The Dependency Problem
Anti-VEGF injections don't rebuild macular pigment. They suppress abnormal blood vessel growth. The underlying depletion continues. Many patients on injections for years still experience progressive vision loss — because the root cause was never addressed.
The Cost Problem
Eylea: $1,000–$2,000 per injection. Administered every 4–8 weeks. Most patients require treatment indefinitely. That's $6,000–$24,000 per year — for a treatment that manages the condition but doesn't resolve the nutritional deficiency driving it.
The Anxiety Problem
A needle inserted directly into the eyeball. Every month. For years. The waiting room dread before each appointment. The recovery afterward. The knowledge that the next one is already scheduled.

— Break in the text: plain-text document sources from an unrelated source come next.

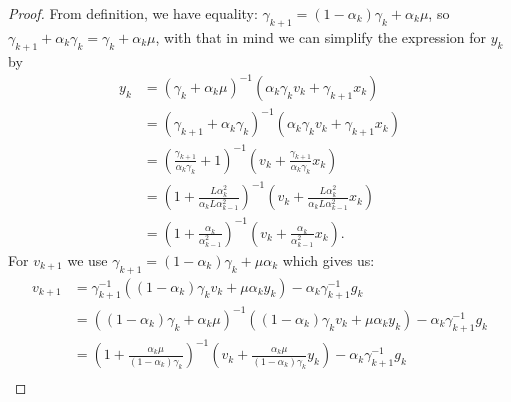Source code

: \documentclass[12pt]{article}
\begin{document}
    \begin{proof}
                
        From definition,  we have equality: $\gamma_{k + 1} = (1 - \alpha_k)\gamma_k + \alpha_k \mu$, so $\gamma_{k + 1} + \alpha_k \gamma_k = \gamma_k + \alpha_k \mu$, with that in mind we can simplify the expression for $y_k$ by 
        \begin{align*}
            y_{k} &= 
            (\gamma_k + \alpha_k \mu)^{-1}
            (\alpha_k \gamma_k v_k + \gamma_{k + 1}x_k)
            \\
            &= 
            (\gamma_{k + 1} + \alpha_k \gamma_k)^{-1}
            (\alpha_k \gamma_k v_k + \gamma_{k + 1}x_k)
            \\
            &= 
            \left(
                \frac{\gamma_{k + 1}}{\alpha_k\gamma_k} + 1
            \right)^{-1}
            \left(
                v_k + \frac{\gamma_{k + 1}}{\alpha_k \gamma_k} x_k
            \right)
            \\
            &= 
            \left(
                1 + \frac{L\alpha_k^2}{\alpha_kL\alpha_{k - 1}^2} 
            \right)^{-1}
            \left(
                v_k + \frac{L\alpha_k^2}{\alpha_k L\alpha_{k - 1}^2} x_k
            \right)
            \\
            &= 
            \left(
                1 + \frac{\alpha_k}{\alpha_{k - 1}^2}
            \right)^{-1}
            \left(
                v_k + 
                \frac{\alpha_k}{\alpha_{k - 1}^2} x_k
            \right). 
        \end{align*}
        For $v_{k + 1}$ we use $\gamma_{k + 1} = (1 - \alpha_k)\gamma_k + \mu \alpha_k$ which gives us: 
        \begin{align*}
            v_{k + 1} &= 
            \gamma_{k + 1}^{-1}
            ((1 - \alpha_k)\gamma_k v_k + \mu\alpha_k y_k)
            - \alpha_k\gamma_{k + 1}^{-1}g_k
            \\
            &= 
            ((1 - \alpha_k)\gamma_k + \alpha_k \mu)^{-1}
            \left(
                (1 - \alpha_k)\gamma_k v_k + \mu\alpha_k y_k
            \right)
            - \alpha_k\gamma_{k + 1}^{-1} g_k
            \\
            &= 
            \left(
                1 + \frac{\alpha_k\mu}{(1 - \alpha_k)\gamma_k}
            \right)^{-1}
            \left(
                v_k + 
                \frac{\alpha_k\mu}{(1 - \alpha_k)\gamma_k} y_k
            \right)
            - \alpha_k\gamma_{k + 1}^{-1} g_k
            \\

\end{align*}
\end{proof}
\end{document}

One patient I followed for six years put it plainly:
"They kept switching the medication and adjusting the schedule. My vision kept getting worse. Nobody once asked me what I was eating or whether my macular pigment was being replenished. I was being managed, not treated."
The Irreversibility Problem
Photoreceptors, once dead, do not regenerate. Every month that passes with depleted macular pigment is a month of photoreceptor damage that cannot be undone. "Monitoring" a condition that is actively destroying irreplaceable tissue is a strategy that serves the monitoring schedule, not the patient.